Re: Literals: language and xml (was: Comments on new datatyping document, part 1) from Patrick Stickler on 2002-09-11 (w3c-rdfcore-wg@w3.org from September 2002)

From: Patrick Stickler <patrick.stickler@nokia.com>
Date: Wed, 11 Sep 2002 10:04:16 +0300
To: "ext Jeremy Carroll" <jjc@hplb.hpl.hp.com>, "Graham Klyne" <GK@NineByNine.org>
Cc: "RDF core WG" <w3c-rdfcore-wg@w3.org>
Message-ID: <002101c25961$71b3e530$864416ac@NOE.Nokia.com>
[Patrick Stickler, Nokia/Finland, (+358 50) 483 9453, patrick.stickler@nokia.com]


----- Original Message ----- 
From: "ext Jeremy Carroll" <jjc@hplb.hpl.hp.com>
To: "Graham Klyne" <GK@NineByNine.org>; "Patrick Stickler" <patrick.stickler@nokia.com>
Cc: "RDF core WG" <w3c-rdfcore-wg@w3.org>
Sent: 10 September, 2002 16:35
Subject: RE: Literals: language and xml (was: Comments on new datatyping document, part 1)


> 
> 
> (agreeing with Patrick I think)


Mostly, I think, but a few questions/comments below to test that ;-)


> My view is that the abstract syntax will say something like:
> 
> A Literal Node is labelled with one of:
> (a) - A datatype value

It cannot be labeled by a datatype value.

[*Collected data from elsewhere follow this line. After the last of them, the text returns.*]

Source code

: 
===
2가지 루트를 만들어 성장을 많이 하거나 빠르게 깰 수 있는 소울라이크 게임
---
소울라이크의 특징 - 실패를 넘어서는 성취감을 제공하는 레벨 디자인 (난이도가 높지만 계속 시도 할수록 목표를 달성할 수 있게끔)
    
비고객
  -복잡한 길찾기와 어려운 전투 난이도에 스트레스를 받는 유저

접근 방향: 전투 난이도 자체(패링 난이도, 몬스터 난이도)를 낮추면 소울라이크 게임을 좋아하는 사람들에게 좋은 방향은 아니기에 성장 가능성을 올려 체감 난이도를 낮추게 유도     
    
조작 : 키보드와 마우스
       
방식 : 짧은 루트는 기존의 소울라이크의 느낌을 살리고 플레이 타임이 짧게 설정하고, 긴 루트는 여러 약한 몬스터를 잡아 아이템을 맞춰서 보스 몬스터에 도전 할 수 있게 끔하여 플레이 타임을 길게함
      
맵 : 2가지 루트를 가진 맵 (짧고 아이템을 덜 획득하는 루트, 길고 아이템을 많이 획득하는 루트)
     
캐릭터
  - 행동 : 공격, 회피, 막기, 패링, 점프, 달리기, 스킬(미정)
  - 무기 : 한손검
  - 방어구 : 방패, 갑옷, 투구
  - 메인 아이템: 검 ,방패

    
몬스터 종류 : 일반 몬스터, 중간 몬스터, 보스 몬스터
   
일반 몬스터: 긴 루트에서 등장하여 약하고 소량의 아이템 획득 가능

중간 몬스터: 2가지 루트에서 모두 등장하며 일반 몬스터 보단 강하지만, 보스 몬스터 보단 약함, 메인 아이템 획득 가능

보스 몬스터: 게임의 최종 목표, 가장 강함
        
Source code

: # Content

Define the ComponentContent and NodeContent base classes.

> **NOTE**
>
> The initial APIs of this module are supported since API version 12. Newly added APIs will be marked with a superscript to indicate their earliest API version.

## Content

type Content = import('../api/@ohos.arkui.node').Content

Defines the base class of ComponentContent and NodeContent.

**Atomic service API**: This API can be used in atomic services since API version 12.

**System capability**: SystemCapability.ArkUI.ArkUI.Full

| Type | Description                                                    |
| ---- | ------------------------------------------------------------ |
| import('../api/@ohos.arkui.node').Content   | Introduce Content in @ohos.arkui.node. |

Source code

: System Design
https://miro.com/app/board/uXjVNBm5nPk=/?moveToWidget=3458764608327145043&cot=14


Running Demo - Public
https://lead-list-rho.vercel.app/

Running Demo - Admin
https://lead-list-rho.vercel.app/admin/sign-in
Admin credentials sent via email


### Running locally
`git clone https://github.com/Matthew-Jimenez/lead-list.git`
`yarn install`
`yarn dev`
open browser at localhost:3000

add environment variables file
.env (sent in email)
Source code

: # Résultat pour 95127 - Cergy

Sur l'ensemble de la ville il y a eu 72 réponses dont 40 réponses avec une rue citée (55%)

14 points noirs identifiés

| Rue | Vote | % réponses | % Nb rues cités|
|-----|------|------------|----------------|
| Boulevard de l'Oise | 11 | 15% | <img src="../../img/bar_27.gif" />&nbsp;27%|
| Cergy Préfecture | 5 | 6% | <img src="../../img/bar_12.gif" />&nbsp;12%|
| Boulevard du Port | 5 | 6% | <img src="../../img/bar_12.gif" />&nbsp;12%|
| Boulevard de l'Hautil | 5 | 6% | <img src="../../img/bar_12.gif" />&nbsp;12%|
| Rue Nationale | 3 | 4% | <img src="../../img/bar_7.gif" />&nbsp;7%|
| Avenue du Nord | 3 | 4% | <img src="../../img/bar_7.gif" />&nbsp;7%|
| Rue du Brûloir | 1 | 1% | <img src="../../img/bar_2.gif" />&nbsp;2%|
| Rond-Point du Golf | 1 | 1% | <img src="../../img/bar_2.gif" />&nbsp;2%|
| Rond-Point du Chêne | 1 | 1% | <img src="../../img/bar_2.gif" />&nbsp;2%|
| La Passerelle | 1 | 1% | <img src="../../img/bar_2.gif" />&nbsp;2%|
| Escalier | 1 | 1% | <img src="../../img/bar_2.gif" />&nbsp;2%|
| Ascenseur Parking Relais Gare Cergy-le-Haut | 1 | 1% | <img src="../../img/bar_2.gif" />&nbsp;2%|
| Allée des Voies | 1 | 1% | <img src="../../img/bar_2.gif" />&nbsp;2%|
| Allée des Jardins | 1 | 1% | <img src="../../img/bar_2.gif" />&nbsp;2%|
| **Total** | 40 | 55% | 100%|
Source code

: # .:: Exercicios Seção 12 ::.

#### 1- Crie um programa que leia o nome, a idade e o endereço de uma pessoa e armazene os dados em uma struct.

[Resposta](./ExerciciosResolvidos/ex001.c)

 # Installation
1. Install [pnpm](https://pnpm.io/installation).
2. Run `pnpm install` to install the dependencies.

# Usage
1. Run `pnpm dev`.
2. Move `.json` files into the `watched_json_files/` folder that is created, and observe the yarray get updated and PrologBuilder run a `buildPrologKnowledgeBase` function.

It can only be
labeled with a URIref denoting the datatype and a lexical
form -- which together denote a datatype value.

URIref nodes are not labeled with the resources they
denote, neither are typed literal nodes.

There are no native datatype values in the RDF graph, 
only labeled nodes which denote datatype values.

Perhaps we are in agreement on this, and it's just a matter
of getting the wording right (though I think you are suggesting
something different).

> (b) - An rdf string literal

It may be useful to say "a non-explicitly typed string literal".

> (c) - An rdf xml literal

I would rephrase the above list as

(a) an explicitly typed string literal    (<xsd:string>, "xyz")
(b) a non-explicitly typed string literal (_:a, "xyz")
(c) an XML literal                        (xml"xyz")

and if XML literals can be typed (and I don't see
why they couldn't):

(a) an explicitly typed string literal    (<xsd:string>, "xyz")
(b) a non-explicitly typed string literal (_:a, "xyz")
(c) an explicitly typed XML literal       (<xhtml:h1>, xml"<h1>Foo</h1>")
(d) a non-explicitly typed XML literal    (_:b, xml"<blarg>belch</blarg>")

> Typical RDF/XML giving rise to (a) is:
> 
> <rdf:Description>
>   <eg:prop rdf:datatype="&xsd;string">val<eg:prop>
> </rdf:Description>
> 
> (Label is <xsd:string>"val")

OK.

> (b)
> 
> <rdf:Description>
>   <eg:prop>val<eg:prop>
> </rdf:Description>
> 
> (Label is "val")

I thought it should be _:x"val"

Isn't that what you meant by syntactically untidy?

> (c)
> <rdf:Description>
>   <eg:prop rdf:parseType="Literal">val<eg:prop>
> </rdf:Description>
> 
> (Label is xml"val")

Well, perhaps it should be _:yxml"val" or such, of 
course, we have the problem with maintaining an explicit
partition between _:y and xml, as I've pointed out before.

And then also

(d)
<rdf:Description>
   <eg:prop rdf:datatype="&ex;someComplexType" rdf:parseType="Literal">val</eg:prop>
</rdf:Description>

(Label is <ex:someComplexType>xml"val")

> 
> Adding an xml:lang we get:
> (a)
> <rdf:Description xml:lang="en">
>   <eg:prop rdf:datatype="&xsd;string">val<eg:prop>
> </rdf:Description>
> 
> (Label is "val"
> It has to be an xsd:string, and so the language tag must be lost)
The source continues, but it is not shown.